## Task brief
The expected output is exactly the lines below, starting at the line with "周身衣物不知何时被脱了下来，" and ending at the line with "灵力流向孔义的菊穴想要修复伤", both included; no other line belongs in it.

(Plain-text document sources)
───
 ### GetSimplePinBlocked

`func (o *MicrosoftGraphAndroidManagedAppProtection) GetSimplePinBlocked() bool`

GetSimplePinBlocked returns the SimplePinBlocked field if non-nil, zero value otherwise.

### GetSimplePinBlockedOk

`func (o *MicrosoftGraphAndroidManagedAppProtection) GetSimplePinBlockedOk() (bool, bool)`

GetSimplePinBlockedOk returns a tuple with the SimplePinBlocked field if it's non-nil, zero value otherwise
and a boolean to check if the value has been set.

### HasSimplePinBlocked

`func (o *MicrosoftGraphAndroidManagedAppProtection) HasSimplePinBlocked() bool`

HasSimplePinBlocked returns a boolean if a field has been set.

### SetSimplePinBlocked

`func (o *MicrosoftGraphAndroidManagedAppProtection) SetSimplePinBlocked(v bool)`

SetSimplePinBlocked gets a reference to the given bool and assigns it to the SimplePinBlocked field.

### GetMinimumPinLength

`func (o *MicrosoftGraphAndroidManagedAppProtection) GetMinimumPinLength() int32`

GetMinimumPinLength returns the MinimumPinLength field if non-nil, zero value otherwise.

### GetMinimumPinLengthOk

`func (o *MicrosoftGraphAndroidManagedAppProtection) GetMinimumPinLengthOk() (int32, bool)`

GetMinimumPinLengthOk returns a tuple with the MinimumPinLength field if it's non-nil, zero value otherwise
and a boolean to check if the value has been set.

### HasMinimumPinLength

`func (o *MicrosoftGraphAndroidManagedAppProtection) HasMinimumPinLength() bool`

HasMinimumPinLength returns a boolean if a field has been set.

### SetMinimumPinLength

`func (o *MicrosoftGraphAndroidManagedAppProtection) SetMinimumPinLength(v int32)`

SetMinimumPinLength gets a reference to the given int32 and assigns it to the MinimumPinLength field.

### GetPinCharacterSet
───
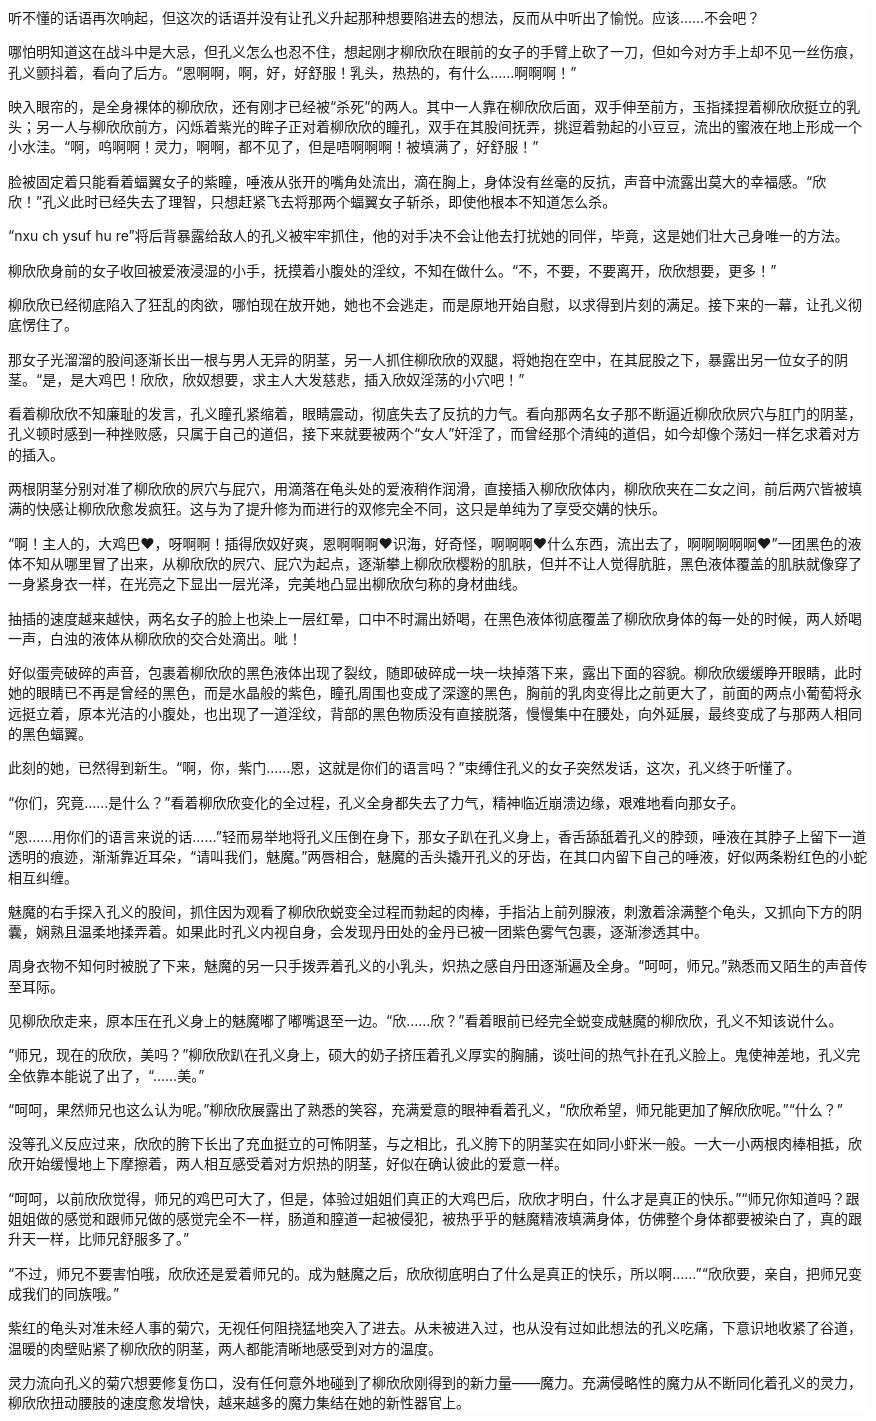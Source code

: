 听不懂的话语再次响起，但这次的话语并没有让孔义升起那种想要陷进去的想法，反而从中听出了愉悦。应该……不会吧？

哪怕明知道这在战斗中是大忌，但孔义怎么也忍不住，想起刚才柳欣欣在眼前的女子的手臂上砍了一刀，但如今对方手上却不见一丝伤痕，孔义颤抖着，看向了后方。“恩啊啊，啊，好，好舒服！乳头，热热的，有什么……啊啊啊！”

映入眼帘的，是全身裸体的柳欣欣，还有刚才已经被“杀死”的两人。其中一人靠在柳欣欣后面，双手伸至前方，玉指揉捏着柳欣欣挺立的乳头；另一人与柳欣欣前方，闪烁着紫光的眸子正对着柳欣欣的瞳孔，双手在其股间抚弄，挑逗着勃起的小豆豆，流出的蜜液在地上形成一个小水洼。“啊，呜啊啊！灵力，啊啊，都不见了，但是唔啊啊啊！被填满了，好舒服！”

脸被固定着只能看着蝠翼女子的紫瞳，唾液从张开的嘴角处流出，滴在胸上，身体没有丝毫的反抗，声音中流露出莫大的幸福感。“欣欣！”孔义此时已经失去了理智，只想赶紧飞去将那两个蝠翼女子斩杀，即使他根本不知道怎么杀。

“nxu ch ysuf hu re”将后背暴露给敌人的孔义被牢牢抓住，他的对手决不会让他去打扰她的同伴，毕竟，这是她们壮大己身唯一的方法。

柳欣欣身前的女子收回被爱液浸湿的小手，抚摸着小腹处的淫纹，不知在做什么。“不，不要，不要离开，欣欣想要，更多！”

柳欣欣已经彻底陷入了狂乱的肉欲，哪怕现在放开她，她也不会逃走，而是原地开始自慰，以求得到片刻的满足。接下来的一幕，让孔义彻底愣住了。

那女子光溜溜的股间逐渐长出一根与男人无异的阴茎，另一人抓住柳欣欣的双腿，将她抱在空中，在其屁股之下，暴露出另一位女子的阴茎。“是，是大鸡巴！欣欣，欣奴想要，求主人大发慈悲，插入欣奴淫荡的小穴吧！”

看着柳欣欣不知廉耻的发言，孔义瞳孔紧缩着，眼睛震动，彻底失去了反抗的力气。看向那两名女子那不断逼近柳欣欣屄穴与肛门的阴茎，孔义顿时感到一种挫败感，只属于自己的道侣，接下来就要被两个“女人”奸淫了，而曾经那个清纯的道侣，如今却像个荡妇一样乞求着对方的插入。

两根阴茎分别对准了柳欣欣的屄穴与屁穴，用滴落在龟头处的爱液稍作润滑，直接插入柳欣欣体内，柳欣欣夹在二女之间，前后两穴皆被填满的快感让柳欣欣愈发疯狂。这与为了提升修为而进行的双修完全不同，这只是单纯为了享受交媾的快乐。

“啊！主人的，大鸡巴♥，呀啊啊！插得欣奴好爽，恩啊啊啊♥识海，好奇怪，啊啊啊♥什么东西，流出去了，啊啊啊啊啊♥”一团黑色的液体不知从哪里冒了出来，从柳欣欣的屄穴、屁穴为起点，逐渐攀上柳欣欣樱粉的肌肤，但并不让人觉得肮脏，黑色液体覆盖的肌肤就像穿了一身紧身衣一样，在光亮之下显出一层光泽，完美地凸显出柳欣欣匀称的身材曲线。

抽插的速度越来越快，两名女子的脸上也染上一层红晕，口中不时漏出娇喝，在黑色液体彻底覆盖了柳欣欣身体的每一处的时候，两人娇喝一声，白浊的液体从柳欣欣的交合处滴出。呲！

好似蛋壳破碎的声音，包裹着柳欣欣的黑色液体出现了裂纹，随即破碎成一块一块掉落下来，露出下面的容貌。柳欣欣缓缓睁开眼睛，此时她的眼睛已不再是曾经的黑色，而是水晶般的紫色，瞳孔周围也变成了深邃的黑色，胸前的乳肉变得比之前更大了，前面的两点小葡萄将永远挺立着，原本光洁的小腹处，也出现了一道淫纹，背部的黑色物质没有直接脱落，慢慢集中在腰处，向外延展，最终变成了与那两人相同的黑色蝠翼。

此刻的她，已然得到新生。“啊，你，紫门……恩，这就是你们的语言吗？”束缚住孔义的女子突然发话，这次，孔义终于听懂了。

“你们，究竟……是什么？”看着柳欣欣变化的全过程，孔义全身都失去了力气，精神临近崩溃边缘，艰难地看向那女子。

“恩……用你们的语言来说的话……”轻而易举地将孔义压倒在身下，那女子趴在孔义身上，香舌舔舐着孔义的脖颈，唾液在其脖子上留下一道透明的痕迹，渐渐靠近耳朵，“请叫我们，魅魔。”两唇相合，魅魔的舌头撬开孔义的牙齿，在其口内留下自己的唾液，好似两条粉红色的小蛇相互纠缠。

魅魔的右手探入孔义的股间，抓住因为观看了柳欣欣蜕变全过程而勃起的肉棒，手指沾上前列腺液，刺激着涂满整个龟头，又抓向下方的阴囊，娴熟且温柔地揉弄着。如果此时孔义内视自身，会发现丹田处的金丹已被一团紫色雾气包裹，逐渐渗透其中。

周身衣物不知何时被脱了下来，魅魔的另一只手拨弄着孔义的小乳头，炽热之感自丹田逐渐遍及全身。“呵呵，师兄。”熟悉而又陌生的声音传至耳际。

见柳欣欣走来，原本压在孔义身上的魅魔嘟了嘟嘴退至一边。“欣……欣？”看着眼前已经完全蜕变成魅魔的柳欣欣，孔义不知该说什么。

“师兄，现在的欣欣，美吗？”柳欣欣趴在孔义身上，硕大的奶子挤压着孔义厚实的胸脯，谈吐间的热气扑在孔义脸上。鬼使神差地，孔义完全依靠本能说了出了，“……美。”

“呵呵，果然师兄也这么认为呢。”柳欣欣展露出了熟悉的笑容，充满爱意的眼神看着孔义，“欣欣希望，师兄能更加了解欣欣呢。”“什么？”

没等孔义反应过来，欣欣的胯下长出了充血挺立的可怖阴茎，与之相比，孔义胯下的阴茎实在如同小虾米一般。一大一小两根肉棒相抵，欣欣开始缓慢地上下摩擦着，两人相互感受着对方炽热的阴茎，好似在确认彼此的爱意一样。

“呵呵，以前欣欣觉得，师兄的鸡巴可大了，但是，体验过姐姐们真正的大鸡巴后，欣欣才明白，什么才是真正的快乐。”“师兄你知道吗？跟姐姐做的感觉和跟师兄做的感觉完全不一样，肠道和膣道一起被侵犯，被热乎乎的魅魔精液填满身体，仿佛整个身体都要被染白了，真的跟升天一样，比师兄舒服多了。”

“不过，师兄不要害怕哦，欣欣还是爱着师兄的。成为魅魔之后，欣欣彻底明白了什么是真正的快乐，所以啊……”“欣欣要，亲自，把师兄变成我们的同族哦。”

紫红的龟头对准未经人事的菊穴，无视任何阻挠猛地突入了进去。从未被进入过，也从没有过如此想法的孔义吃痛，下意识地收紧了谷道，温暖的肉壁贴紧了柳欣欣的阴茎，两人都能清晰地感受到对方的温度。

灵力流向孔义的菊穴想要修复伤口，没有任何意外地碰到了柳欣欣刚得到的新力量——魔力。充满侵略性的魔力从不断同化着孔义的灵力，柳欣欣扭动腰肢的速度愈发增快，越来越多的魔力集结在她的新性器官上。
───
## Solved exercise
周身衣物不知何时被脱了下来，魅魔的另一只手拨弄着孔义的小乳头，炽热之感自丹田逐渐遍及全身。“呵呵，师兄。”熟悉而又陌生的声音传至耳际。

见柳欣欣走来，原本压在孔义身上的魅魔嘟了嘟嘴退至一边。“欣……欣？”看着眼前已经完全蜕变成魅魔的柳欣欣，孔义不知该说什么。

“师兄，现在的欣欣，美吗？”柳欣欣趴在孔义身上，硕大的奶子挤压着孔义厚实的胸脯，谈吐间的热气扑在孔义脸上。鬼使神差地，孔义完全依靠本能说了出了，“……美。”

“呵呵，果然师兄也这么认为呢。”柳欣欣展露出了熟悉的笑容，充满爱意的眼神看着孔义，“欣欣希望，师兄能更加了解欣欣呢。”“什么？”

没等孔义反应过来，欣欣的胯下长出了充血挺立的可怖阴茎，与之相比，孔义胯下的阴茎实在如同小虾米一般。一大一小两根肉棒相抵，欣欣开始缓慢地上下摩擦着，两人相互感受着对方炽热的阴茎，好似在确认彼此的爱意一样。

“呵呵，以前欣欣觉得，师兄的鸡巴可大了，但是，体验过姐姐们真正的大鸡巴后，欣欣才明白，什么才是真正的快乐。”“师兄你知道吗？跟姐姐做的感觉和跟师兄做的感觉完全不一样，肠道和膣道一起被侵犯，被热乎乎的魅魔精液填满身体，仿佛整个身体都要被染白了，真的跟升天一样，比师兄舒服多了。”

“不过，师兄不要害怕哦，欣欣还是爱着师兄的。成为魅魔之后，欣欣彻底明白了什么是真正的快乐，所以啊……”“欣欣要，亲自，把师兄变成我们的同族哦。”

紫红的龟头对准未经人事的菊穴，无视任何阻挠猛地突入了进去。从未被进入过，也从没有过如此想法的孔义吃痛，下意识地收紧了谷道，温暖的肉壁贴紧了柳欣欣的阴茎，两人都能清晰地感受到对方的温度。

灵力流向孔义的菊穴想要修复伤口，没有任何意外地碰到了柳欣欣刚得到的新力量——魔力。充满侵略性的魔力从不断同化着孔义的灵力，柳欣欣扭动腰肢的速度愈发增快，越来越多的魔力集结在她的新性器官上。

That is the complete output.